The district has until Jan. 10 to submit a revised plan.

LISBON — The Ohio Department of Education has rejected a plan by the Beaver Local School District to pull the financially strapped district out of fiscal watch.

In a letter to Superintendent Dr. Sandra DiBacco, the state wrote the plan is “based on reductions that require negotiations with the district professional and classified associations, which have not yet happened,” and that “the plan as submitted is not acceptable at this time.”

The district has until Jan. 10 to submit a revised plan to erase potential deficits or pass a resolution declaring that it cannot submit an acceptable plan, according to the letter.
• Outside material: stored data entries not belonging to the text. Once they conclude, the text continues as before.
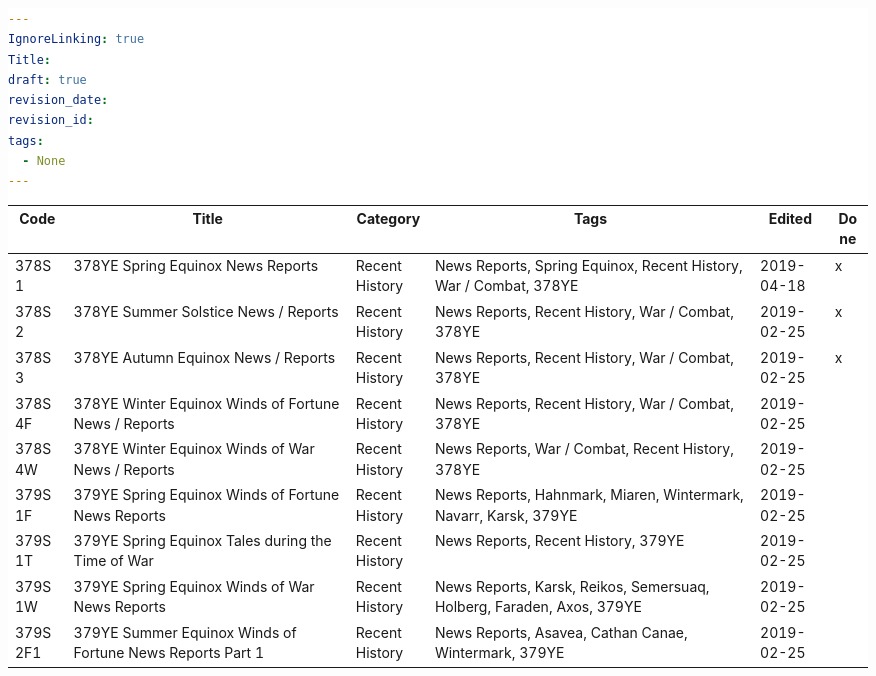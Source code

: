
 ```yaml
---
IgnoreLinking: true
Title: 
draft: true
revision_date: 
revision_id: 
tags:
  - None
---
```

| Code      | Title                                                                                                       | Category             | Tags                                                                                                                                                                                                                                                                                                                                                      | Edited     | Done    |
| --------- | ----------------------------------------------------------------------------------------------------------- | -------------------- | --------------------------------------------------------------------------------------------------------------------------------------------------------------------------------------------------------------------------------------------------------------------------------------------------------------------------------------------------------- | ---------- | --- |
| 378S1     | 378YE Spring Equinox News Reports                                                                           | Recent History       | News Reports, Spring Equinox, Recent History, War / Combat, 378YE                                                                                                                                                                                                                                                                                         | 2019-04-18 | x    |
| 378S2     | 378YE Summer Solstice News / Reports                                                                        | Recent History       | News Reports, Recent History, War / Combat, 378YE                                                                                                                                                                                                                                                                                                         | 2019-02-25 | x    |
| 378S3     | 378YE Autumn Equinox News / Reports                                                                         | Recent History       | News Reports, Recent History, War / Combat, 378YE                                                                                                                                                                                                                                                                                                         | 2019-02-25 | x    |
| 378S4F    | 378YE Winter Equinox Winds of Fortune News / Reports                                                        | Recent History       | News Reports, Recent History, War / Combat, 378YE                                                                                                                                                                                                                                                                                                         | 2019-02-25 |     |
| 378S4W    | 378YE Winter Equinox Winds of War News / Reports                                                            | Recent History       | News Reports, War / Combat, Recent History, 378YE                                                                                                                                                                                                                                                                                                         | 2019-02-25 |     |
| 379S1F    | 379YE Spring Equinox Winds of Fortune News Reports                                                          | Recent History       | News Reports, Hahnmark, Miaren, Wintermark, Navarr, Karsk, 379YE                                                                                                                                                                                                                                                                                          | 2019-02-25 |     |
| 379S1T    | 379YE Spring Equinox Tales during the Time of War                                                           | Recent History       | News Reports, Recent History, 379YE                                                                                                                                                                                                                                                                                                                       | 2019-02-25 |     |
| 379S1W    | 379YE Spring Equinox Winds of War News Reports                                                              | Recent History       | News Reports, Karsk, Reikos, Semersuaq, Holberg, Faraden, Axos, 379YE                                                                                                                                                                                                                                                                                     | 2019-02-25 |     |
| 379S2F1   | 379YE Summer Equinox Winds of Fortune News Reports Part 1                                                   | Recent History       | News Reports, Asavea, Cathan Canae, Wintermark, 379YE                                                                                                                                                                                                                                                                                                     | 2019-02-25 |     |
If the district tells the state that it cannot come up with an acceptable plan, Auditor of State Mary Taylor would declare the district in fiscal emergency and a financial planning and supervision commission would be put in place, said Julie Daubenmire, assistant press secretary for the Ohio Department of Education.

If that happened, DiBacco said that heavy cuts are likely.
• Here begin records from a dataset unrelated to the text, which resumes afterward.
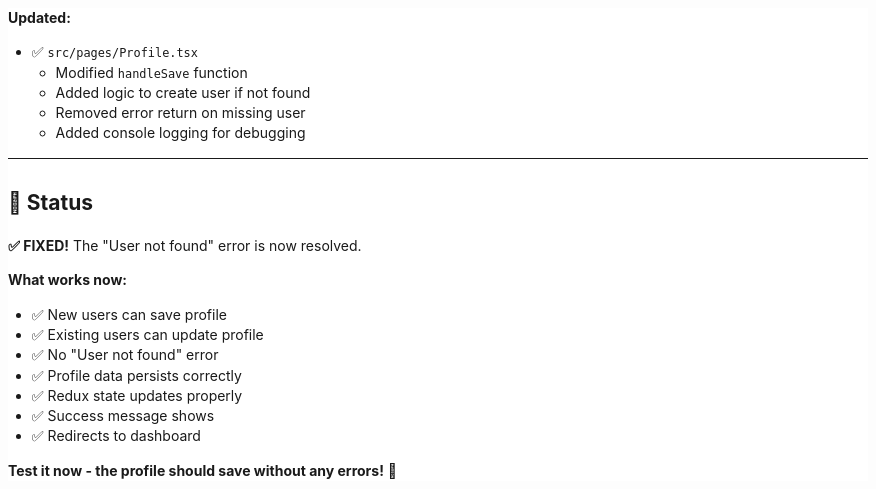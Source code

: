 **Updated:**
- ✅ `src/pages/Profile.tsx`
  - Modified `handleSave` function
  - Added logic to create user if not found
  - Removed error return on missing user
  - Added console logging for debugging

---

## 🎉 **Status**

**✅ FIXED!** The "User not found" error is now resolved.

**What works now:**
- ✅ New users can save profile
- ✅ Existing users can update profile
- ✅ No "User not found" error
- ✅ Profile data persists correctly
- ✅ Redux state updates properly
- ✅ Success message shows
- ✅ Redirects to dashboard

**Test it now - the profile should save without any errors!** 🎊
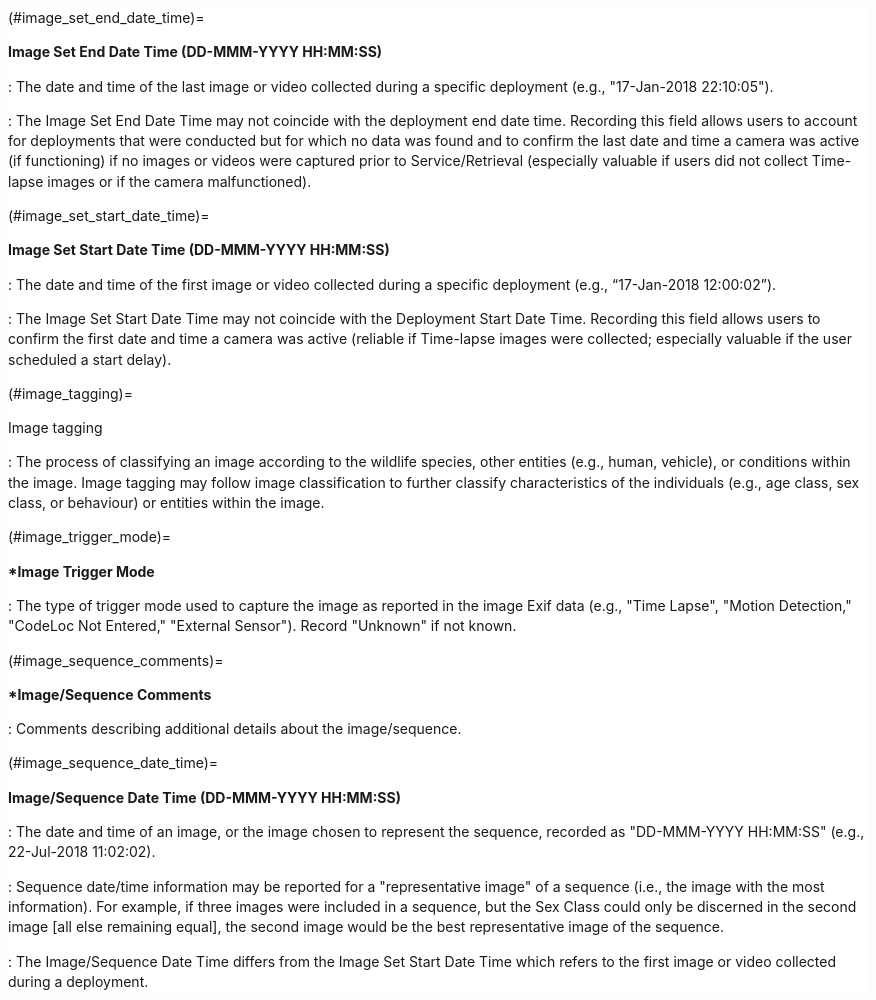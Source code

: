 (#image_set_end_date_time)=

**Image Set End Date Time (DD-MMM-YYYY HH:MM:SS)**

: The date and time of the last image or video collected during a specific deployment (e.g., "17-Jan-2018 22:10:05").

: The Image Set End Date Time may not coincide with the deployment end date time. Recording this field allows users to account for deployments that were conducted but for which no data was found and to confirm the last date and time a camera was active (if functioning) if no images or videos were captured prior to Service/Retrieval (especially valuable if users did not collect Time-lapse images or if the camera malfunctioned).

(#image_set_start_date_time)=

**Image Set Start Date Time (DD-MMM-YYYY HH:MM:SS)**

: The date and time of the first image or video collected during a specific deployment (e.g., “17-Jan-2018 12:00:02”).

: The Image Set Start Date Time may not coincide with the Deployment Start Date Time. Recording this field allows users to confirm the first date and time a camera was active (reliable if Time-lapse images were collected; especially valuable if the user scheduled a start delay).

(#image_tagging)=

Image tagging

: The process of classifying an image according to the wildlife species, other entities (e.g., human, vehicle), or conditions within the image. Image tagging may follow image classification to further classify characteristics of the individuals (e.g., age class, sex class, or behaviour) or entities within the image.

(#image_trigger_mode)=

**\*Image Trigger Mode**

: The type of trigger mode used to capture the image as reported in the image Exif data (e.g., "Time Lapse", "Motion Detection," "CodeLoc Not Entered," "External Sensor"). Record "Unknown" if not known.

(#image_sequence_comments)=

**\*Image/Sequence Comments**

: Comments describing additional details about the image/sequence.

(#image_sequence_date_time)=

**Image/Sequence Date Time (DD-MMM-YYYY HH:MM:SS)**

: The date and time of an image, or the image chosen to represent the sequence, recorded as "DD-MMM-YYYY HH:MM:SS" (e.g., 22-Jul-2018 11:02:02).

: Sequence date/time information may be reported for a "representative image" of a sequence (i.e., the image with the most information). For example, if three images were included in a sequence, but the Sex Class could only be discerned in the second image [all else remaining equal], the second image would be the best representative image of the sequence.

: The Image/Sequence Date Time differs from the Image Set Start Date Time which refers to the first image or video collected during a deployment.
In September, Taylor placed the district in fiscal watch because it faces a $555,000 deficit this year, and a 2010 deficit of $819,000.

The district’s performance review by Taylor’s office cited several areas where the district could make cuts, including staffing, but the district’s plan centered on cuts to health-insurance benefits.

“We’re working with the unions to try to get them to make some accommodations with the insurance,” DiBacco said Wednesday.

She said the district’s plan is “lucrative,” covering 100 percent of costs.

Under the revised plan, though, DiBacco said that the insurance would cover about 90 percent.

Cuts to health insurance would save the district more than $450,000, DiBacco said.

But the state’s letter to the district said it would not accept such a plan before those cuts are negotiated with the school’s teacher and classified unions.

The district will have about a week to finish negotiations after Christmas break, DiBacco said, before it has to report to the state again Jan. 10.

“If we go into fiscal emergency, they’re going to make us make reductions,” DiBacco said. “It would be dramatic reductions, and we’re trying to salvage the educational program.”

Taylor’s office suggested cutting 4.5 full-time employees on the education side and 4 full-time workers from the district’s custodial staff, among other reductions.

Making all of the recommended cuts could save the district about $938,000, according to the auditor’s report.

DiBacco said cuts to insurance benefits alone would help the district become fiscally solvent.